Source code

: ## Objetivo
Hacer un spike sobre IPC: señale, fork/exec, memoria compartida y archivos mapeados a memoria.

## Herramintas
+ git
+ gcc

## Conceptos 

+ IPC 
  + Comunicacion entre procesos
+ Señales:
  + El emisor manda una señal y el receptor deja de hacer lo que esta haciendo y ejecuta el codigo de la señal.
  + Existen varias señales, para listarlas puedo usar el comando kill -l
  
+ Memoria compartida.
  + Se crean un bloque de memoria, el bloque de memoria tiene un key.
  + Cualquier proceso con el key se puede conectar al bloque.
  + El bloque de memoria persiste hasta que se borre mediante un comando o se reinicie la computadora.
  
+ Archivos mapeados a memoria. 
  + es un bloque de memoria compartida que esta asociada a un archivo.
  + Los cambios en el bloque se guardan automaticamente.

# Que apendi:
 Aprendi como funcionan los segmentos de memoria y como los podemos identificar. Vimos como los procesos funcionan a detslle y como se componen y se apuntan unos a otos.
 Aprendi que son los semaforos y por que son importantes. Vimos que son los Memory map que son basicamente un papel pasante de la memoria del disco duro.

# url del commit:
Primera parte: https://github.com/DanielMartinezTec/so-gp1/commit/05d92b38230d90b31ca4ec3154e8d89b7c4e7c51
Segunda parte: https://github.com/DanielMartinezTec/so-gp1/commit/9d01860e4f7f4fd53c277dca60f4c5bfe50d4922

Requirement: With no line omitted, copy all the data exactly.

Exercise result:
Source code

: ## Objetivo
Hacer un spike sobre IPC: señale, fork/exec, memoria compartida y archivos mapeados a memoria.

## Herramintas
+ git
+ gcc

## Conceptos 

+ IPC 
  + Comunicacion entre procesos
+ Señales:
  + El emisor manda una señal y el receptor deja de hacer lo que esta haciendo y ejecuta el codigo de la señal.
  + Existen varias señales, para listarlas puedo usar el comando kill -l
  
+ Memoria compartida.
  + Se crean un bloque de memoria, el bloque de memoria tiene un key.
  + Cualquier proceso con el key se puede conectar al bloque.
  + El bloque de memoria persiste hasta que se borre mediante un comando o se reinicie la computadora.
  
+ Archivos mapeados a memoria. 
  + es un bloque de memoria compartida que esta asociada a un archivo.
  + Los cambios en el bloque se guardan automaticamente.

# Que apendi:
 Aprendi como funcionan los segmentos de memoria y como los podemos identificar. Vimos como los procesos funcionan a detslle y como se componen y se apuntan unos a otos.
 Aprendi que son los semaforos y por que son importantes. Vimos que son los Memory map que son basicamente un papel pasante de la memoria del disco duro.

# url del commit:
Primera parte: https://github.com/DanielMartinezTec/so-gp1/commit/05d92b38230d90b31ca4ec3154e8d89b7c4e7c51
Segunda parte: https://github.com/DanielMartinezTec/so-gp1/commit/9d01860e4f7f4fd53c277dca60f4c5bfe50d4922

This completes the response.